◆ **Dataset**:

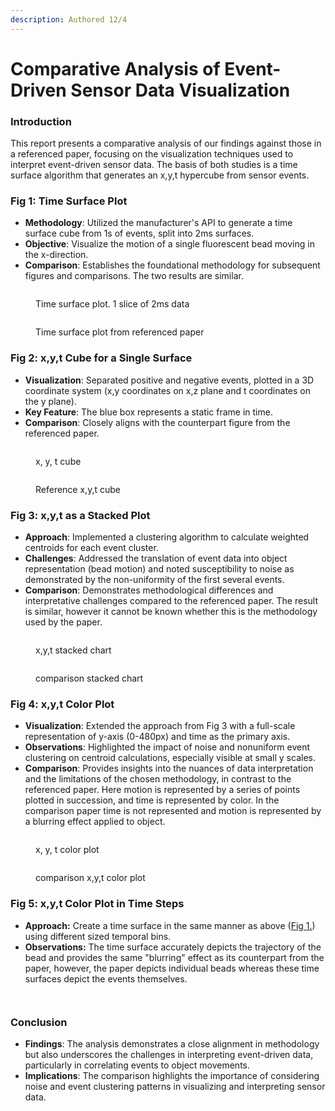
```yaml
---
description: Authored 12/4
---
```


# Comparative Analysis of Event-Driven Sensor Data Visualization

### **Introduction**

This report presents a comparative analysis of our findings against those in a referenced paper, focusing on the visualization techniques used to interpret event-driven sensor data. The basis of both studies is a time surface algorithm that generates an x,y,t hypercube from sensor events.

### **Fig 1: Time Surface Plot**

* **Methodology**: Utilized the manufacturer's API to generate a time surface cube from 1s of events, split into 2ms surfaces.
* **Objective**: Visualize the motion of a single fluorescent bead moving in the x-direction.
* **Comparison**: Establishes the foundational methodology for subsequent figures and comparisons. The two results are similar.

<figure><img src="../.gitbook/assets/image (56).png" alt=""><figcaption><p>Time surface plot. 1 slice of 2ms data</p></figcaption></figure>

<figure><img src="../.gitbook/assets/image (57).png" alt=""><figcaption><p>Time surface plot from referenced paper</p></figcaption></figure>

### **Fig 2: x,y,t Cube for a Single Surface**

* **Visualization**: Separated positive and negative events, plotted in a 3D coordinate system (x,y coordinates on x,z plane and t coordinates on the y plane).
* **Key Feature**: The blue box represents a static frame in time.
* **Comparison**: Closely aligns with the counterpart figure from the referenced paper.

<figure><img src="../.gitbook/assets/image (58).png" alt=""><figcaption><p>x, y, t cube</p></figcaption></figure>

<figure><img src="../.gitbook/assets/image (59).png" alt=""><figcaption><p>Reference x,y,t cube</p></figcaption></figure>

### **Fig 3: x,y,t as a Stacked Plot**

* **Approach**: Implemented a clustering algorithm to calculate weighted centroids for each event cluster.
* **Challenges**: Addressed the translation of event data into object representation (bead motion) and noted susceptibility to noise as demonstrated by the non-uniformity of the first several events.
* **Comparison**: Demonstrates methodological differences and interpretative challenges compared to the referenced paper. The result is similar, however it cannot be known whether this is the methodology used by the paper.

<figure><img src="../.gitbook/assets/image (60).png" alt=""><figcaption><p>x,y,t stacked chart</p></figcaption></figure>

<figure><img src="../.gitbook/assets/image (61).png" alt=""><figcaption><p>comparison stacked chart</p></figcaption></figure>

### **Fig 4: x,y,t Color Plot**

* **Visualization**: Extended the approach from Fig 3 with a full-scale representation of y-axis (0-480px) and time as the primary axis.
* **Observations**: Highlighted the impact of noise and nonuniform event clustering on centroid calculations, especially visible at small y scales.
* **Comparison**: Provides insights into the nuances of data interpretation and the limitations of the chosen methodology, in contrast to the referenced paper. Here motion is represented by a series of points plotted in succession, and time is represented by color. In the comparison paper time is not represented and motion is represented by a blurring effect applied to object.

<figure><img src="../.gitbook/assets/image (63).png" alt=""><figcaption><p>x, y, t color plot</p></figcaption></figure>

<figure><img src="../.gitbook/assets/image (64).png" alt=""><figcaption><p>comparison x,y,t color plot</p></figcaption></figure>

### Fig 5: x,y,t Color Plot in Time Steps

* **Approach:** Create a time surface in the same manner as above ([Fig 1.](comparative-analysis-of-event-driven-sensor-data-visualization.md#fig-1-time-surface-plot)) using different sized temporal bins.
* **Observations:** The time surface accurately depicts the trajectory of the bead and provides the same "blurring" effect as its counterpart from the paper, however, the paper depicts individual beads whereas these time surfaces depict the events themselves.

<figure><img src="../.gitbook/assets/composite_image.png" alt=""><figcaption></figcaption></figure>

<figure><img src="../.gitbook/assets/image (68).png" alt=""><figcaption></figcaption></figure>

### **Conclusion**

* **Findings**: The analysis demonstrates a close alignment in methodology but also underscores the challenges in interpreting event-driven data, particularly in correlating events to object movements.
* **Implications**: The comparison highlights the importance of considering noise and event clustering patterns in visualizing and interpreting sensor data.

◆ **What you will do**:
Could you output the lines above exactly, with no pictures included?

◆ **Response below**:
```yaml
---
description: Authored 12/4
---
```


# Comparative Analysis of Event-Driven Sensor Data Visualization

### **Introduction**

This report presents a comparative analysis of our findings against those in a referenced paper, focusing on the visualization techniques used to interpret event-driven sensor data. The basis of both studies is a time surface algorithm that generates an x,y,t hypercube from sensor events.

### **Fig 1: Time Surface Plot**

* **Methodology**: Utilized the manufacturer's API to generate a time surface cube from 1s of events, split into 2ms surfaces.
* **Objective**: Visualize the motion of a single fluorescent bead moving in the x-direction.
* **Comparison**: Establishes the foundational methodology for subsequent figures and comparisons. The two results are similar.

<figure><img src="../.gitbook/assets/image (56).png" alt=""><figcaption><p>Time surface plot. 1 slice of 2ms data</p></figcaption></figure>

<figure><img src="../.gitbook/assets/image (57).png" alt=""><figcaption><p>Time surface plot from referenced paper</p></figcaption></figure>

### **Fig 2: x,y,t Cube for a Single Surface**

* **Visualization**: Separated positive and negative events, plotted in a 3D coordinate system (x,y coordinates on x,z plane and t coordinates on the y plane).
* **Key Feature**: The blue box represents a static frame in time.
* **Comparison**: Closely aligns with the counterpart figure from the referenced paper.

<figure><img src="../.gitbook/assets/image (58).png" alt=""><figcaption><p>x, y, t cube</p></figcaption></figure>

<figure><img src="../.gitbook/assets/image (59).png" alt=""><figcaption><p>Reference x,y,t cube</p></figcaption></figure>

### **Fig 3: x,y,t as a Stacked Plot**

* **Approach**: Implemented a clustering algorithm to calculate weighted centroids for each event cluster.
* **Challenges**: Addressed the translation of event data into object representation (bead motion) and noted susceptibility to noise as demonstrated by the non-uniformity of the first several events.
* **Comparison**: Demonstrates methodological differences and interpretative challenges compared to the referenced paper. The result is similar, however it cannot be known whether this is the methodology used by the paper.

<figure><img src="../.gitbook/assets/image (60).png" alt=""><figcaption><p>x,y,t stacked chart</p></figcaption></figure>

<figure><img src="../.gitbook/assets/image (61).png" alt=""><figcaption><p>comparison stacked chart</p></figcaption></figure>

### **Fig 4: x,y,t Color Plot**

* **Visualization**: Extended the approach from Fig 3 with a full-scale representation of y-axis (0-480px) and time as the primary axis.
* **Observations**: Highlighted the impact of noise and nonuniform event clustering on centroid calculations, especially visible at small y scales.
* **Comparison**: Provides insights into the nuances of data interpretation and the limitations of the chosen methodology, in contrast to the referenced paper. Here motion is represented by a series of points plotted in succession, and time is represented by color. In the comparison paper time is not represented and motion is represented by a blurring effect applied to object.

<figure><img src="../.gitbook/assets/image (63).png" alt=""><figcaption><p>x, y, t color plot</p></figcaption></figure>

<figure><img src="../.gitbook/assets/image (64).png" alt=""><figcaption><p>comparison x,y,t color plot</p></figcaption></figure>

### Fig 5: x,y,t Color Plot in Time Steps

* **Approach:** Create a time surface in the same manner as above ([Fig 1.](comparative-analysis-of-event-driven-sensor-data-visualization.md#fig-1-time-surface-plot)) using different sized temporal bins.
* **Observations:** The time surface accurately depicts the trajectory of the bead and provides the same "blurring" effect as its counterpart from the paper, however, the paper depicts individual beads whereas these time surfaces depict the events themselves.

<figure><img src="../.gitbook/assets/composite_image.png" alt=""><figcaption></figcaption></figure>

<figure><img src="../.gitbook/assets/image (68).png" alt=""><figcaption></figcaption></figure>

### **Conclusion**

* **Findings**: The analysis demonstrates a close alignment in methodology but also underscores the challenges in interpreting event-driven data, particularly in correlating events to object movements.
* **Implications**: The comparison highlights the importance of considering noise and event clustering patterns in visualizing and interpreting sensor data.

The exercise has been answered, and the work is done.